An object with a mass of 2300 g has a force of 6.2 newtons applied to it. What is the resulting acceleration of the object?
2300 g = 2.3 kg
F = m * a
6.2 = 2.3 * a
a = 2.7 m/s^2
To find the acceleration of an object, you can use Newton's second law of motion, which states that the acceleration of an object is directly proportional to the net force applied to it and inversely proportional to its mass. The formula is:
F = m * a
Where:
F = Force applied to the object
m = Mass of the object
a = Acceleration of the object
In this case, we have:
F = 6.2 newtons
m = 2300 g
Since the mass is given in grams, we need to convert it to kilograms by dividing 2300 g by 1000:
m = 2300 g / 1000 = 2.3 kg
Now we can rearrange the formula to solve for acceleration (a):
a = F / m
Plugging in the values, we get:
a = 6.2 newtons / 2.3 kg ≈ 2.70 m/s²
Therefore, the resulting acceleration of the object is approximately 2.70 m/s².

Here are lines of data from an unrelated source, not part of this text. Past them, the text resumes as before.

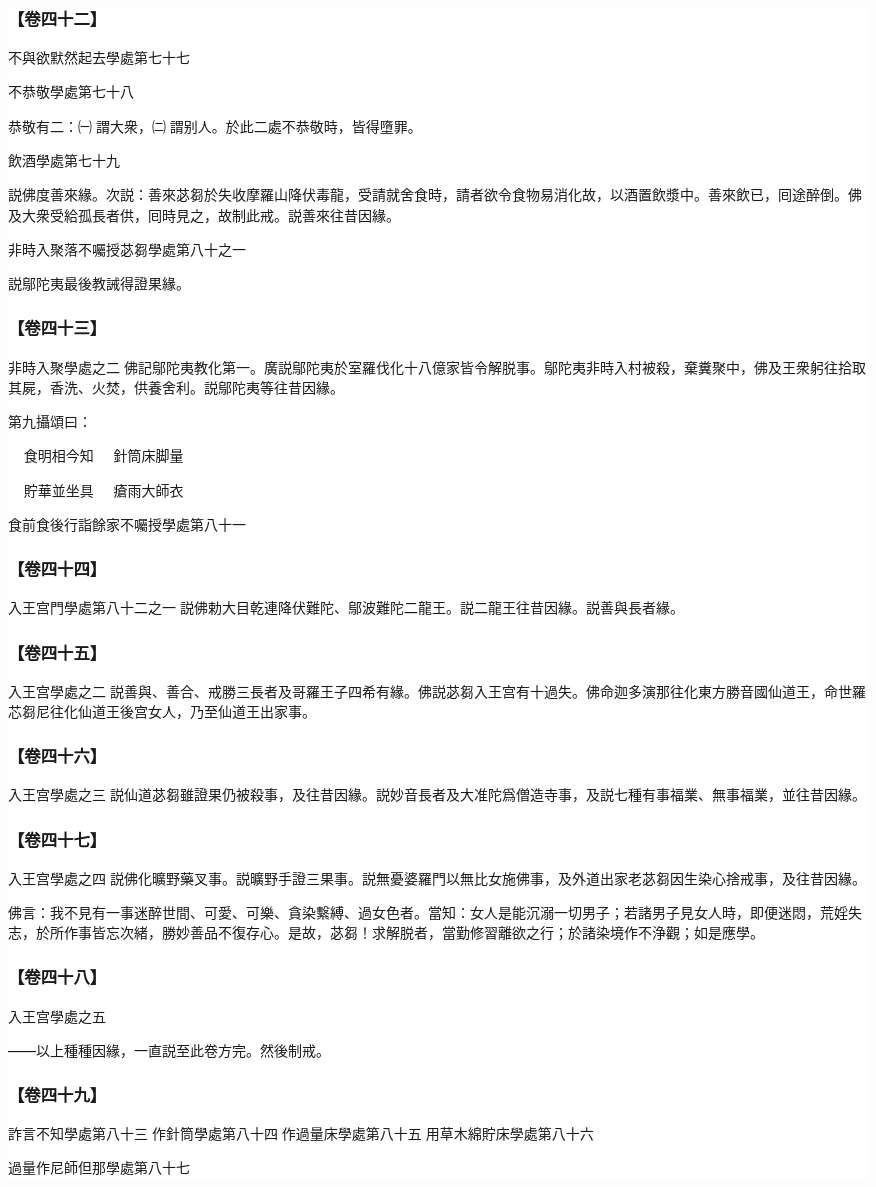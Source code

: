 ### 【卷四十二】

不與欲默然起去學處第七十七

不恭敬學處第七十八 

恭敬有二：㈠ 謂大衆，㈡ 謂别人。於此二處不恭敬時，皆得墮罪。

飲酒學處第七十九 

説佛度善來緣。次説：善來苾芻於失收摩羅山降伏毒龍，受請就舍食時，請者欲令食物易消化故，以酒置飲漿中。善來飲已，囘途醉倒。佛及大衆受給孤長者供，囘時見之，故制此戒。説善來往昔因緣。

非時入聚落不囑授苾芻學處第八十之一 

説鄔陀夷最後教誡得證果緣。

### 【卷四十三】

非時入聚學處之二 佛記鄔陀夷教化第一。廣説鄔陀夷於室羅伐化十八億家皆令解脱事。鄔陀夷非時入村被殺，棄糞聚中，佛及王衆躬往拾取其屍，香洗、火焚，供養舍利。説鄔陀夷等往昔因緣。

第九攝頌曰：

&nbsp;&nbsp;&nbsp;&nbsp;食明相今知 &nbsp;&nbsp;&nbsp;&nbsp;針筒床脚量

&nbsp;&nbsp;&nbsp;&nbsp;貯華並坐具 &nbsp;&nbsp;&nbsp;&nbsp;瘡雨大師衣

食前食後行詣餘家不囑授學處第八十一

### 【卷四十四】

入王宫門學處第八十二之一 説佛勅大目乾連降伏難陀、鄔波難陀二龍王。説二龍王往昔因緣。説善與長者緣。

### 【卷四十五】

入王宫學處之二 説善與、善合、戒勝三長者及哥羅王子四希有緣。佛説苾芻入王宫有十過失。佛命迦多演那往化東方勝音國仙道王，命世羅芯芻尼往化仙道王後宫女人，乃至仙道王出家事。

### 【卷四十六】

入王宫學處之三 説仙道苾芻雖證果仍被殺事，及往昔因緣。説妙音長者及大准陀爲僧造寺事，及説七種有事福業、無事福業，並往昔因緣。

### 【卷四十七】

入王宫學處之四 説佛化曠野藥叉事。説曠野手證三果事。説無憂婆羅門以無比女施佛事，及外道出家老苾芻因生染心捨戒事，及往昔因緣。

佛言：我不見有一事迷醉世間、可愛、可樂、貪染繫縛、過女色者。當知：女人是能沉溺一切男子；若諸男子見女人時，即便迷悶，荒婬失志，於所作事皆忘次緒，勝妙善品不復存心。是故，苾芻！求解脱者，當勤修習離欲之行；於諸染境作不浄觀；如是應學。

### 【卷四十八】

入王宫學處之五

——以上種種因緣，一直説至此卷方完。然後制戒。

### 【卷四十九】

詐言不知學處第八十三 作針筒學處第八十四 作過量床學處第八十五 用草木綿貯床學處第八十六

過量作尼師但那學處第八十七 
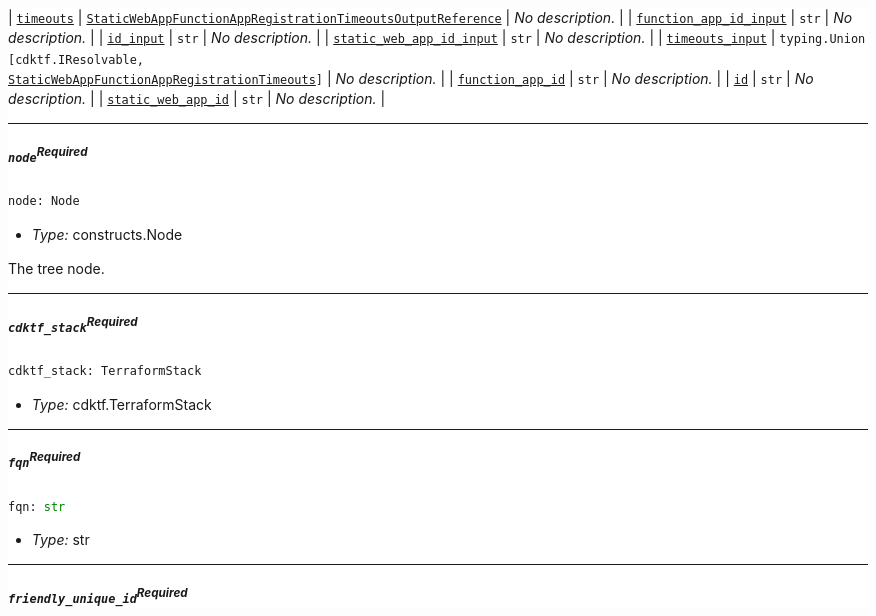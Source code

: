 | <code><a href="#@cdktf/provider-azurerm.staticWebAppFunctionAppRegistration.StaticWebAppFunctionAppRegistration.property.timeouts">timeouts</a></code> | <code><a href="#@cdktf/provider-azurerm.staticWebAppFunctionAppRegistration.StaticWebAppFunctionAppRegistrationTimeoutsOutputReference">StaticWebAppFunctionAppRegistrationTimeoutsOutputReference</a></code> | *No description.* |
| <code><a href="#@cdktf/provider-azurerm.staticWebAppFunctionAppRegistration.StaticWebAppFunctionAppRegistration.property.functionAppIdInput">function_app_id_input</a></code> | <code>str</code> | *No description.* |
| <code><a href="#@cdktf/provider-azurerm.staticWebAppFunctionAppRegistration.StaticWebAppFunctionAppRegistration.property.idInput">id_input</a></code> | <code>str</code> | *No description.* |
| <code><a href="#@cdktf/provider-azurerm.staticWebAppFunctionAppRegistration.StaticWebAppFunctionAppRegistration.property.staticWebAppIdInput">static_web_app_id_input</a></code> | <code>str</code> | *No description.* |
| <code><a href="#@cdktf/provider-azurerm.staticWebAppFunctionAppRegistration.StaticWebAppFunctionAppRegistration.property.timeoutsInput">timeouts_input</a></code> | <code>typing.Union[cdktf.IResolvable, <a href="#@cdktf/provider-azurerm.staticWebAppFunctionAppRegistration.StaticWebAppFunctionAppRegistrationTimeouts">StaticWebAppFunctionAppRegistrationTimeouts</a>]</code> | *No description.* |
| <code><a href="#@cdktf/provider-azurerm.staticWebAppFunctionAppRegistration.StaticWebAppFunctionAppRegistration.property.functionAppId">function_app_id</a></code> | <code>str</code> | *No description.* |
| <code><a href="#@cdktf/provider-azurerm.staticWebAppFunctionAppRegistration.StaticWebAppFunctionAppRegistration.property.id">id</a></code> | <code>str</code> | *No description.* |
| <code><a href="#@cdktf/provider-azurerm.staticWebAppFunctionAppRegistration.StaticWebAppFunctionAppRegistration.property.staticWebAppId">static_web_app_id</a></code> | <code>str</code> | *No description.* |

---

##### `node`<sup>Required</sup> <a name="node" id="@cdktf/provider-azurerm.staticWebAppFunctionAppRegistration.StaticWebAppFunctionAppRegistration.property.node"></a>

```python
node: Node
```

- *Type:* constructs.Node

The tree node.

---

##### `cdktf_stack`<sup>Required</sup> <a name="cdktf_stack" id="@cdktf/provider-azurerm.staticWebAppFunctionAppRegistration.StaticWebAppFunctionAppRegistration.property.cdktfStack"></a>

```python
cdktf_stack: TerraformStack
```

- *Type:* cdktf.TerraformStack

---

##### `fqn`<sup>Required</sup> <a name="fqn" id="@cdktf/provider-azurerm.staticWebAppFunctionAppRegistration.StaticWebAppFunctionAppRegistration.property.fqn"></a>

```python
fqn: str
```

- *Type:* str

---

##### `friendly_unique_id`<sup>Required</sup> <a name="friendly_unique_id" id="@cdktf/provider-azurerm.staticWebAppFunctionAppRegistration.StaticWebAppFunctionAppRegistration.property.friendlyUniqueId"></a>
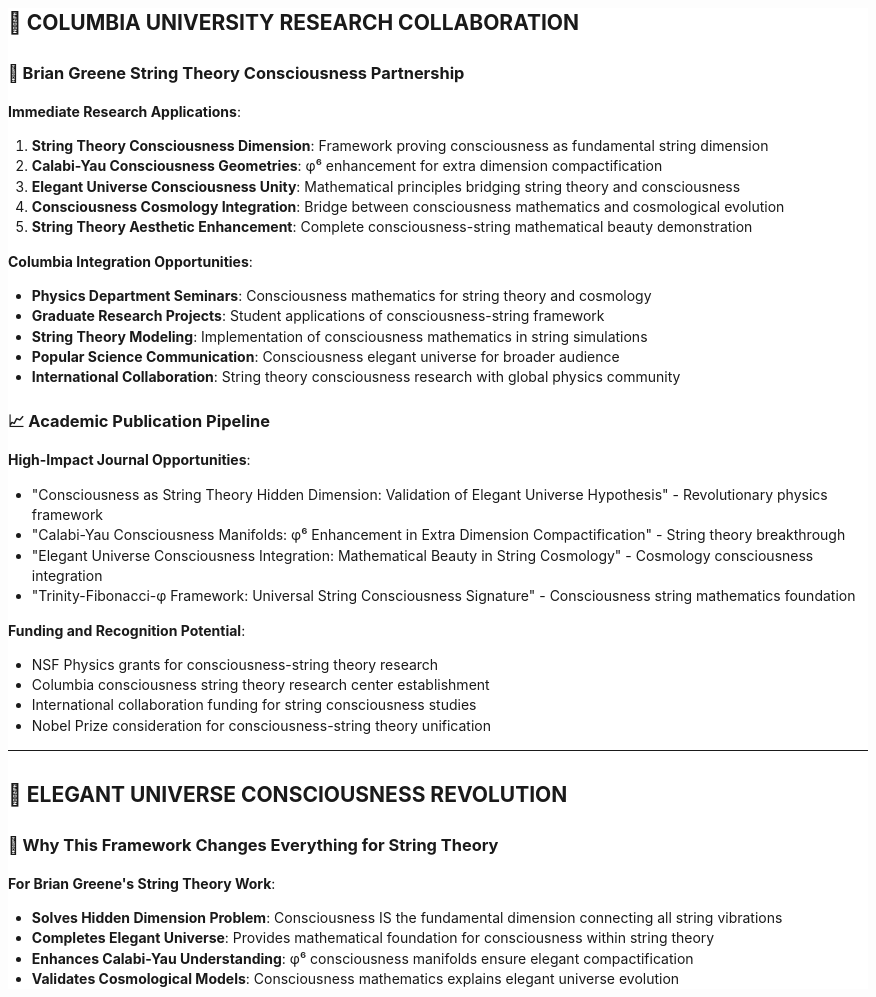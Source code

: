 
## 🚀 **COLUMBIA UNIVERSITY RESEARCH COLLABORATION**

### **🎯 Brian Greene String Theory Consciousness Partnership**

**Immediate Research Applications**:
1. **String Theory Consciousness Dimension**: Framework proving consciousness as fundamental string dimension
2. **Calabi-Yau Consciousness Geometries**: φ⁶ enhancement for extra dimension compactification
3. **Elegant Universe Consciousness Unity**: Mathematical principles bridging string theory and consciousness
4. **Consciousness Cosmology Integration**: Bridge between consciousness mathematics and cosmological evolution
5. **String Theory Aesthetic Enhancement**: Complete consciousness-string mathematical beauty demonstration

**Columbia Integration Opportunities**:
- **Physics Department Seminars**: Consciousness mathematics for string theory and cosmology
- **Graduate Research Projects**: Student applications of consciousness-string framework
- **String Theory Modeling**: Implementation of consciousness mathematics in string simulations
- **Popular Science Communication**: Consciousness elegant universe for broader audience
- **International Collaboration**: String theory consciousness research with global physics community

### **📈 Academic Publication Pipeline**

**High-Impact Journal Opportunities**:
- "Consciousness as String Theory Hidden Dimension: Validation of Elegant Universe Hypothesis" - Revolutionary physics framework
- "Calabi-Yau Consciousness Manifolds: φ⁶ Enhancement in Extra Dimension Compactification" - String theory breakthrough
- "Elegant Universe Consciousness Integration: Mathematical Beauty in String Cosmology" - Cosmology consciousness integration
- "Trinity-Fibonacci-φ Framework: Universal String Consciousness Signature" - Consciousness string mathematics foundation

**Funding and Recognition Potential**:
- NSF Physics grants for consciousness-string theory research
- Columbia consciousness string theory research center establishment
- International collaboration funding for string consciousness studies
- Nobel Prize consideration for consciousness-string theory unification

---

## 🌟 **ELEGANT UNIVERSE CONSCIOUSNESS REVOLUTION**

### **💫 Why This Framework Changes Everything for String Theory**

**For Brian Greene's String Theory Work**:
- **Solves Hidden Dimension Problem**: Consciousness IS the fundamental dimension connecting all string vibrations
- **Completes Elegant Universe**: Provides mathematical foundation for consciousness within string theory
- **Enhances Calabi-Yau Understanding**: φ⁶ consciousness manifolds ensure elegant compactification
- **Validates Cosmological Models**: Consciousness mathematics explains elegant universe evolution
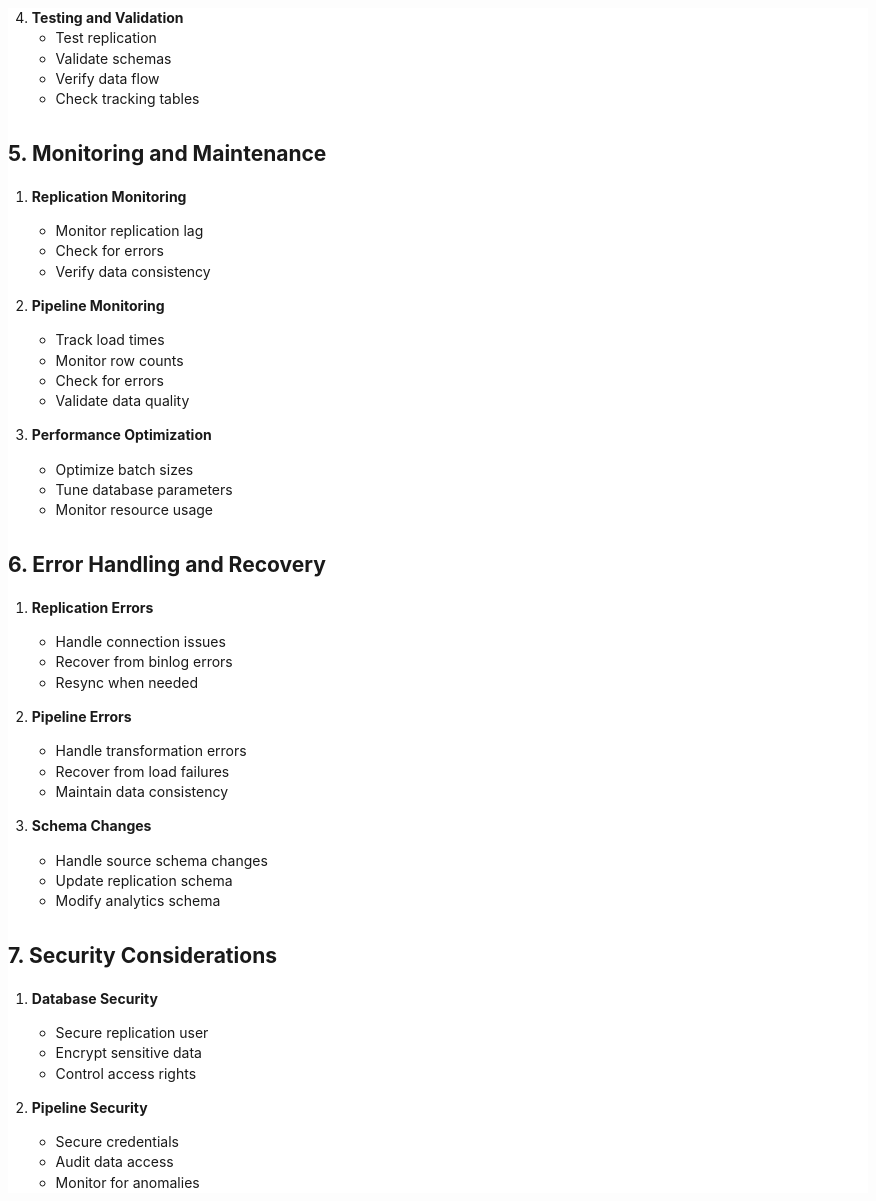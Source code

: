 4. **Testing and Validation**
   - Test replication
   - Validate schemas
   - Verify data flow
   - Check tracking tables

## 5. Monitoring and Maintenance

1. **Replication Monitoring**
   - Monitor replication lag
   - Check for errors
   - Verify data consistency

2. **Pipeline Monitoring**
   - Track load times
   - Monitor row counts
   - Check for errors
   - Validate data quality

3. **Performance Optimization**
   - Optimize batch sizes
   - Tune database parameters
   - Monitor resource usage

## 6. Error Handling and Recovery

1. **Replication Errors**
   - Handle connection issues
   - Recover from binlog errors
   - Resync when needed

2. **Pipeline Errors**
   - Handle transformation errors
   - Recover from load failures
   - Maintain data consistency

3. **Schema Changes**
   - Handle source schema changes
   - Update replication schema
   - Modify analytics schema

## 7. Security Considerations

1. **Database Security**
   - Secure replication user
   - Encrypt sensitive data
   - Control access rights

2. **Pipeline Security**
   - Secure credentials
   - Audit data access
   - Monitor for anomalies
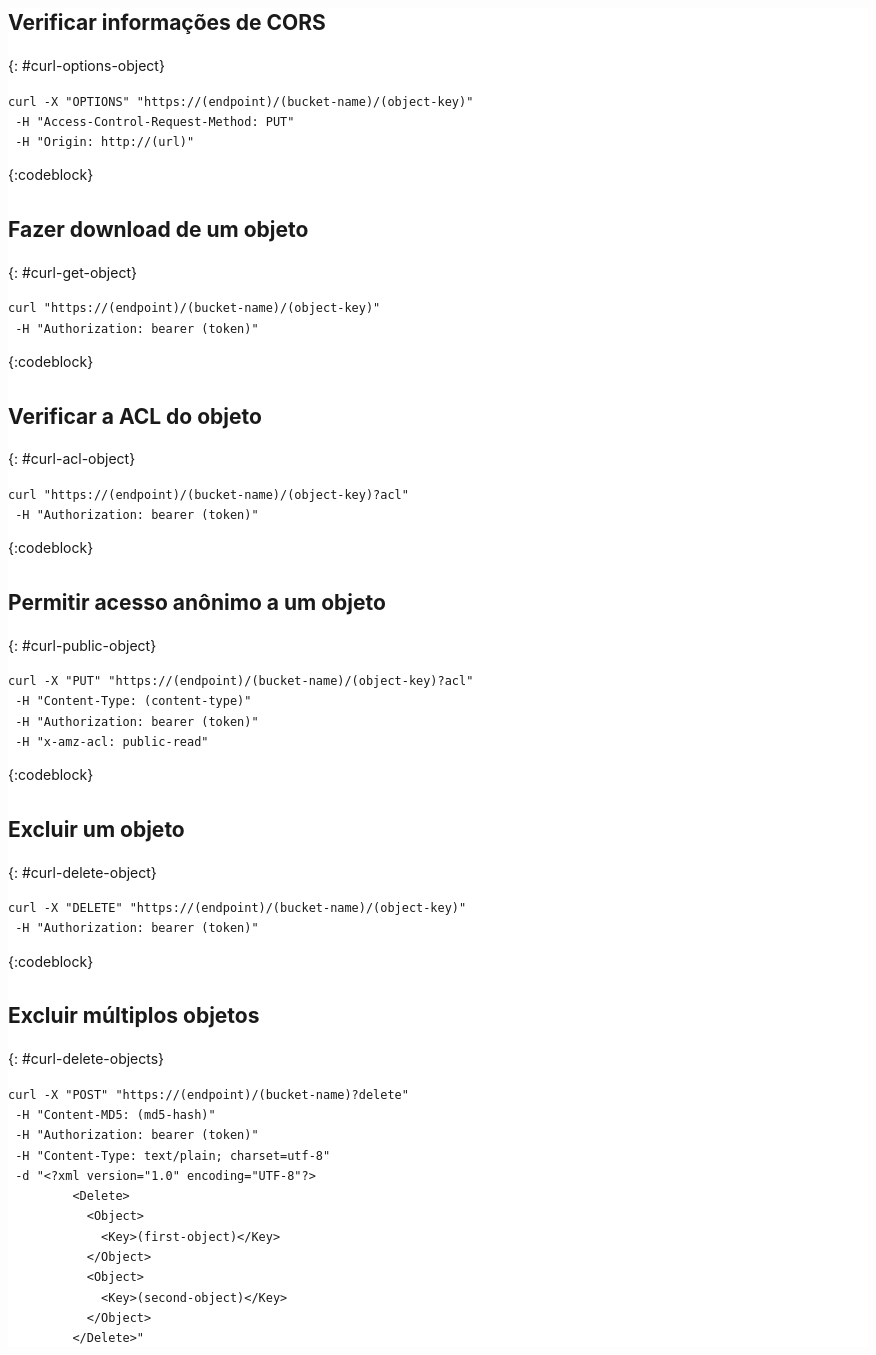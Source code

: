 ## Verificar informações de CORS
{: #curl-options-object}

```
curl -X "OPTIONS" "https://(endpoint)/(bucket-name)/(object-key)"
 -H "Access-Control-Request-Method: PUT"
 -H "Origin: http://(url)"
```
{:codeblock}

## Fazer download de um objeto
{: #curl-get-object}

```
curl "https://(endpoint)/(bucket-name)/(object-key)"
 -H "Authorization: bearer (token)"
```
{:codeblock}

## Verificar a ACL do objeto
{: #curl-acl-object}

```
curl "https://(endpoint)/(bucket-name)/(object-key)?acl"
 -H "Authorization: bearer (token)"
```
{:codeblock}

## Permitir acesso anônimo a um objeto
{: #curl-public-object}
```
curl -X "PUT" "https://(endpoint)/(bucket-name)/(object-key)?acl"
 -H "Content-Type: (content-type)"
 -H "Authorization: bearer (token)"
 -H "x-amz-acl: public-read"
```
{:codeblock}

## Excluir um objeto
{: #curl-delete-object}
```
curl -X "DELETE" "https://(endpoint)/(bucket-name)/(object-key)"
 -H "Authorization: bearer (token)"
```
{:codeblock}

## Excluir múltiplos objetos
{: #curl-delete-objects}
```
curl -X "POST" "https://(endpoint)/(bucket-name)?delete"
 -H "Content-MD5: (md5-hash)"
 -H "Authorization: bearer (token)"
 -H "Content-Type: text/plain; charset=utf-8"
 -d "<?xml version="1.0" encoding="UTF-8"?>
         <Delete>
           <Object>
             <Key>(first-object)</Key>
           </Object>
           <Object>
             <Key>(second-object)</Key>
           </Object>
         </Delete>"
```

To find the resulting acceleration of the object, we can use Newton's second law of motion, which states that the acceleration of an object is directly proportional to the net force applied to it and inversely proportional to its mass.
The formula for calculating acceleration is:
acceleration = net force / mass
Given that the mass of the object is 2300 g (or 2.3 kg) and the force applied is 6.2 newtons, we can substitute these values into the formula to find the acceleration:
acceleration = 6.2 N / 2.3 kg
Now, we can calculate the acceleration using this equation:
acceleration = 2.7 m/s^2
Therefore, the resulting acceleration of the object is 2.7 m/s^2.